According to a report from an interdisciplinary panel from MIT, the United States could create the capacity for 100,000 MW of enhanced geothermal in just 50 years with relatively modest investments. If you would like to read the full report, it’s here, but be forewarned that it is over 370 pages.
The estimate of what it could cost to ramp up the enhanced geothermal infrastructure is $800 million to $1 billion over a fifteen-year period. (What did Solyndra cost — $535 million?) Solar and wind are intermittent power sources, though storage systems may make them more attractive over time. Geothermal plants, once established, tend to produce energy nearly constantly and can even outperform coal plants.
Though relatively unsexy in the press, the fact that enhanced geothermal has much less environmental impact than fossil fuel or nuclear power plants seems not to have fully registered with the public.

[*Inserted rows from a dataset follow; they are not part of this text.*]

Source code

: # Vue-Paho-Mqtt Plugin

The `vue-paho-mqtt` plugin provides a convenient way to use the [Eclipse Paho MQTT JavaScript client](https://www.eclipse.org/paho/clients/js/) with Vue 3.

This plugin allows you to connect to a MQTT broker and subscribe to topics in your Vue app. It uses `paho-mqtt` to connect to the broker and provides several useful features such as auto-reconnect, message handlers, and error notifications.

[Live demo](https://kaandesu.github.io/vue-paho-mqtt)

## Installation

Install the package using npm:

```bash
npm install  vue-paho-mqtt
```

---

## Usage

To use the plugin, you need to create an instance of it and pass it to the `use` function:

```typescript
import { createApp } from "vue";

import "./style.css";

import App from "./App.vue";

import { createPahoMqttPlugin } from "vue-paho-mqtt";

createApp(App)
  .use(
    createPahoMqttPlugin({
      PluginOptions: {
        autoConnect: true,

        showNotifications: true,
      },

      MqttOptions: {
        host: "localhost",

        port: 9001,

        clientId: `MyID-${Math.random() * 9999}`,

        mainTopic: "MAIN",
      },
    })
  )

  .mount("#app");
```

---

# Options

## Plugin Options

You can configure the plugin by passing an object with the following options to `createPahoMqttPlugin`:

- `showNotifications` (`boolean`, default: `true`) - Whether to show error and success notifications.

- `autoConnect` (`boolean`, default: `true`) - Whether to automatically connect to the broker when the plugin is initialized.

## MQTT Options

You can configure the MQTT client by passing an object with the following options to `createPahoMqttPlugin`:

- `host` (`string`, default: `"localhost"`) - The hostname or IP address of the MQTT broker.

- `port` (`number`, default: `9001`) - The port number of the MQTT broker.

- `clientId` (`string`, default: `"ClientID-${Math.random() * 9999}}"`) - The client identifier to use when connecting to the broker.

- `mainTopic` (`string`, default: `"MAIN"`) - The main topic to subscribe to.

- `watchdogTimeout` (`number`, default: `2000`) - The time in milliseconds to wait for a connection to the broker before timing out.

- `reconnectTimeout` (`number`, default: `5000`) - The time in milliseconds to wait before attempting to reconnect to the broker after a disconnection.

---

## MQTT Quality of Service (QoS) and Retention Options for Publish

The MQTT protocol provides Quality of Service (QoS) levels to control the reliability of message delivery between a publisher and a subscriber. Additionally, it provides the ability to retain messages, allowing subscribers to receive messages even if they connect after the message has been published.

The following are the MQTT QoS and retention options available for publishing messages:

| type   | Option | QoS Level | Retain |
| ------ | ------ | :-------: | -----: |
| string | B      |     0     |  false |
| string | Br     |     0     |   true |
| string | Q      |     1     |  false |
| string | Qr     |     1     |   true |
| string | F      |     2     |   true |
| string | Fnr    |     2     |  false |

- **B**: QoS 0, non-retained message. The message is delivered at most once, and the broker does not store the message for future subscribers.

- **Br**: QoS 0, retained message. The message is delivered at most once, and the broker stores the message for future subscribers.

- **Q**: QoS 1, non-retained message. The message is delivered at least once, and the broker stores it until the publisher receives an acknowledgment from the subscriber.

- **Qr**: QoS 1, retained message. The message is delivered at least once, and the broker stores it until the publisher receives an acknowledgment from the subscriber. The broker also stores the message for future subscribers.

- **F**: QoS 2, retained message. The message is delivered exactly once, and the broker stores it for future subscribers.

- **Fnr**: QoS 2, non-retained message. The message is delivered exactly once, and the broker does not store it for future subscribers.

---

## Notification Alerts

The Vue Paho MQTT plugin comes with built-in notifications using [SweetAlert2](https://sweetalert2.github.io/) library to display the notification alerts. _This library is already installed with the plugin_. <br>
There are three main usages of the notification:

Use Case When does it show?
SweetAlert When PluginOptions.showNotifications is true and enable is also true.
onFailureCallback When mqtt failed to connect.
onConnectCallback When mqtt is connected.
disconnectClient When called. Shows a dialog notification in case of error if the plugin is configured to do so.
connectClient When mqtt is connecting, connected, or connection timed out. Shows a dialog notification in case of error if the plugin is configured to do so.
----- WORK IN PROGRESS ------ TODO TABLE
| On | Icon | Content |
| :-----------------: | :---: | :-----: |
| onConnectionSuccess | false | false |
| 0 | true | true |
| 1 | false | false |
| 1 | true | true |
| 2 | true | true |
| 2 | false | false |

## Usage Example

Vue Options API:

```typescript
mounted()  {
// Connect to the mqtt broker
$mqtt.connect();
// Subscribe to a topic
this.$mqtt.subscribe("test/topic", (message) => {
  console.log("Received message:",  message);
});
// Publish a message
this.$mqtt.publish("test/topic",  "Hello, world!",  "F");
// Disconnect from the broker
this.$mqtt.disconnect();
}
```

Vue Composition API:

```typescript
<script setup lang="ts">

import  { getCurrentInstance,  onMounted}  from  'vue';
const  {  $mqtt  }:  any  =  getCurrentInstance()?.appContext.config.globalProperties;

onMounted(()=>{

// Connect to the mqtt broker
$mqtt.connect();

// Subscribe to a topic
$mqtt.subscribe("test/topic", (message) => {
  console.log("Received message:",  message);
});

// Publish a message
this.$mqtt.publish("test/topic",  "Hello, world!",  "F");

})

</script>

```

Also, because of their very small footprints, geothermal plants may actually be more environmentally friendly than solar or wind plants. Both solar and wind can require large tracts of land, and solar panels need to be cleaned regularly, which potentially means large amounts of water usage. Of course, wind turbines and flying creatures like birds and bats don’t mix well.
So, why is geothermal flying so low under the radar? Probably the fact that it is underground mostly is a contributing factor — very few lay people have seen any photos of the mechanisms involved, nor have they visited a geothermal plant to see firsthand what the technology looks like.
Perhaps Romney and Obama need to investigate enhanced geothermal technology more closely as well, instead of going back and forth about coal and solar. If Oregon’s Newberry Volcano has enough geothermal potential to power the whole state, how could geothermal be overlooked ever again?